--- Dataset records ---

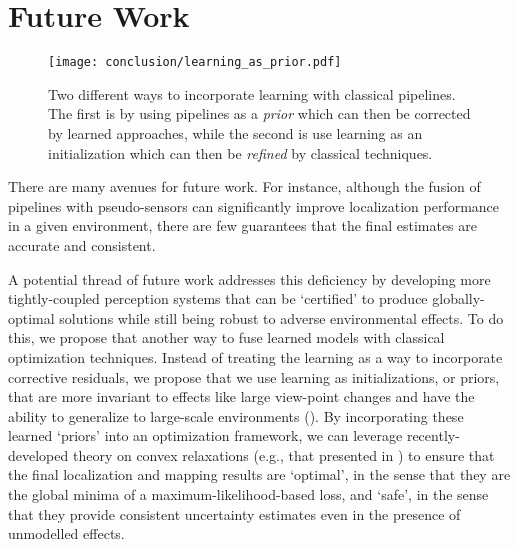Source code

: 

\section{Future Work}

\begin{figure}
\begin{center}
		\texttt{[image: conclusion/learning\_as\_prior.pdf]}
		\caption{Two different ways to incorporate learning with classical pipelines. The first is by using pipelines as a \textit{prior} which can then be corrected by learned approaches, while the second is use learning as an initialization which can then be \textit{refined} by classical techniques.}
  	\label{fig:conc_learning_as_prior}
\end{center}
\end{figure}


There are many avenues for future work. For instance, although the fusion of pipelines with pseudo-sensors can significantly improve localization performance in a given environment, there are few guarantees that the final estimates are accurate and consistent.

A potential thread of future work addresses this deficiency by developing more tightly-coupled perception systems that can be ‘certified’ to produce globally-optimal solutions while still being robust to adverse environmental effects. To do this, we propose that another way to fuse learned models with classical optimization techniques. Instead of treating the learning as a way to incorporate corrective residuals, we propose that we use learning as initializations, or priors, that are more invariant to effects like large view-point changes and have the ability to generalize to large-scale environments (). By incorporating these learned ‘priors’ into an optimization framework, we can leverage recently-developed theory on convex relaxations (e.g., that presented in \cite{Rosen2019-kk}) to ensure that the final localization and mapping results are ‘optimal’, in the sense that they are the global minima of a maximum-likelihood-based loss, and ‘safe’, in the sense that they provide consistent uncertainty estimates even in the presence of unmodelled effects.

---

# Problem description:
If a record contains a picture, leave the picture out and retype everything else exactly.

# Solution for this task:
Source code

: 

\section{Future Work}

\begin{figure}
\begin{center}
		\texttt{[image: conclusion/learning\_as\_prior.pdf]}
		\caption{Two different ways to incorporate learning with classical pipelines. The first is by using pipelines as a \textit{prior} which can then be corrected by learned approaches, while the second is use learning as an initialization which can then be \textit{refined} by classical techniques.}
  	\label{fig:conc_learning_as_prior}
\end{center}
\end{figure}


There are many avenues for future work. For instance, although the fusion of pipelines with pseudo-sensors can significantly improve localization performance in a given environment, there are few guarantees that the final estimates are accurate and consistent.

A potential thread of future work addresses this deficiency by developing more tightly-coupled perception systems that can be ‘certified’ to produce globally-optimal solutions while still being robust to adverse environmental effects. To do this, we propose that another way to fuse learned models with classical optimization techniques. Instead of treating the learning as a way to incorporate corrective residuals, we propose that we use learning as initializations, or priors, that are more invariant to effects like large view-point changes and have the ability to generalize to large-scale environments (). By incorporating these learned ‘priors’ into an optimization framework, we can leverage recently-developed theory on convex relaxations (e.g., that presented in \cite{Rosen2019-kk}) to ensure that the final localization and mapping results are ‘optimal’, in the sense that they are the global minima of a maximum-likelihood-based loss, and ‘safe’, in the sense that they provide consistent uncertainty estimates even in the presence of unmodelled effects.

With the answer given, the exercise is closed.